9. Xxxxxx’x hereby covenants and agrees that it shall not now or hereafter institute, participate in, maintain or assert (either directly or indirectly, on its own behalf, derivatively or on behalf of any other person) any of the Xxxxxx’x Released Claims, as set forth in paragraph 8, above, in any forum or in any manner against any of the Xxxx Xxxxx Released Parties. Xxxxxx’x hereby covenants and agrees that it shall indemnify and hold the Xxxx Xxxxx Released Parties harmless from and against any claim, loss, damage, cost or expense, including, without limitation, attorneys’ fees, by reason of a breach by Xxxxxx’x of any of the representations, warranties, and covenants made under this Settlement.
10. Nothing in this Settlement shall preclude any action to enforce any of the terms of this Settlement. This Settlement shall be deemed to have been mutually prepared by the parties and shall not be construed against any of them by reason of authorship.
11. The parties expressly acknowledge that: they have read and voluntarily executed this Settlement; that none of the parties has been induced to sign this Settlement through any opinion or representation of fact made by the other party, except representations made under this Settlement; and that they are not relying on any such opinion or representation, except representations made expressly in this Settlement.
12. This Settlement is binding upon and shall inure to the benefit of, and with full right of enforcement by, the parties hereto, and their respective heirs, executors, administrators, personal representatives, predecessors, successors, assigns, subsidiaries, divisions, affiliates, ventures, parent companies, attorneys, agents, employees, officers, directors, trustees, associates, owners, partners, shareholders, members, and legal representatives.
13. This Settlement sets forth the sole and entire agreement between the parties hereto with respect to the subject matter hereof.

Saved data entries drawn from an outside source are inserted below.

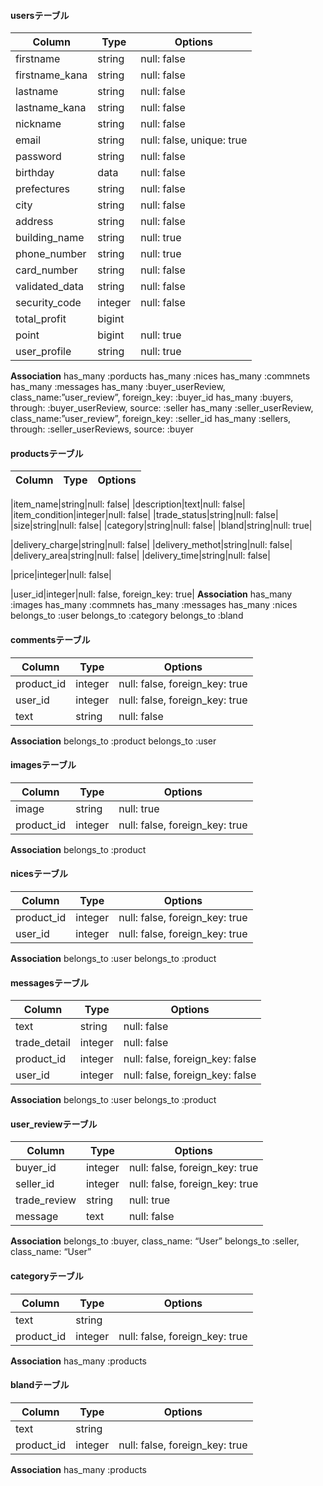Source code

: #### usersテーブル
|Column|Type|Options|
|------|----|-------|
|firstname|string|null: false|
|firstname_kana|string|null: false|
|lastname|string|null: false|
|lastname_kana|string|null: false|
|nickname|string|null: false|
|email|string|null: false, unique: true|
|password|string|null: false|
|birthday|data|null: false|
|prefectures|string|null: false|<!-- 住所部分 -->
|city|string|null: false|
|address|string|null: false|
|building_name|string|null: true|
|phone_number|string|null: true|
|card_number|string|null: false|<!--カードデータ部分-->
|validated_data|string|null: false|
|security_code|integer|null: false|
|total_profit|bigint||<!--ユーザー詳細-->
|point|bigint|null: true|
|user_profile|string|null: true|
**Association**
has_many :porducts
has_many :nices
has_many :commnets
has_many :messages
has_many :buyer_userReview, class_name:”user_review”, foreign_key: :buyer_id
has_many :buyers, through: :buyer_userReview, source: :seller
has_many :seller_userReview, class_name:”user_review”, foreign_key: :seller_id
has_many :sellers, through: :seller_userReviews, source: :buyer


#### productsテーブル
|Column|Type|Options|
|------|----|-------|
<!-- 商品関係 -->
|item_name|string|null: false|
|description|text|null: false|
|item_condition|integer|null: false|
|trade_status|string|null: false|
|size|string|null: false|
|category|string|null: false|
|bland|string|null: true|
<!-- 配送について -->
|delivery_charge|string|null: false|
|delivery_methot|string|null: false|
|delivery_area|string|null: false|
|delivery_time|string|null: false|
<!-- 料金 -->
|price|integer|null: false|

|user_id|integer|null: false, foreign_key: true|
**Association**
has_many :images
has_many :commnets
has_many :messages
has_many :nices
belongs_to :user
belongs_to :category
belongs_to :bland


#### commentsテーブル
|Column|Type|Options|
|------|----|-------|
|product_id|integer|null: false, foreign_key: true|
|user_id|integer|null: false, foreign_key: true|
|text|string|null: false|
**Association**
belongs_to :product
belongs_to :user


#### imagesテーブル
|Column|Type|Options|
|------|----|-------|
|image|string|null: true|
|product_id|integer|null: false, foreign_key: true|

**Association**
belongs_to :product

#### nicesテーブル
|Column|Type|Options|
|------|----|-------|
|product_id|integer|null: false, foreign_key: true|
|user_id|integer|null: false, foreign_key: true|
**Association**
belongs_to :user
belongs_to :product

#### messagesテーブル
|Column|Type|Options|
|------|----|-------|
|text|string|null: false|
|trade_detail|integer|null: false|
|product_id|integer|null: false, foreign_key: false|
|user_id|integer|null: false, foreign_key: false|

**Association**
belongs_to :user
belongs_to :product

#### user_reviewテーブル
|Column|Type|Options|
|------|----|-------|
|buyer_id|integer|null: false, foreign_key: true|
|seller_id|integer|null: false, foreign_key: true|
|trade_review|string|null: true|
|message|text|null: false|
**Association**
belongs_to :buyer, class_name: “User”
belongs_to :seller, class_name: “User”
#### categoryテーブル
|Column|Type|Options|
|------|----|-------|
|text|string||
|product_id|integer|null: false, foreign_key: true|

**Association**
has_many :products
#### blandテーブル
|Column|Type|Options|
|------|----|-------|
|text|string||
|product_id|integer|null: false, foreign_key: true|
**Association**
has_many :products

This Settlement fully supersedes any and all prior agreements or understandings between the parties hereto pertaining to the subject matter hereof.
14. This Settlement may be waived or modified only by a written agreement signed by each of the parties hereto.
15. THE PARTIES TO THIS SETTLEMENT HEREBY IRREVOCABLY WAIVE THE RIGHT TO A TRIAL BY JURY IN ANY ACTION TO ENFORCE THIS SETTLEMENT, AND HEREBY GIVE THEIR CONSENT THAT ANY SUCH ACTION WILL BE TRIED TO THE COURT WITHOUT A JURY.
16. This Settlement may be executed by facsimile and in identical counterparts, each of which shall constitute one and the same instrument.
17. Each party represents and warrants that it is duly authorized and has full power to execute this Settlement. Each signatory hereto represents and warrants that it is duly authorized and has full power to execute this Settlement on behalf of the party for which it is executing this Settlement.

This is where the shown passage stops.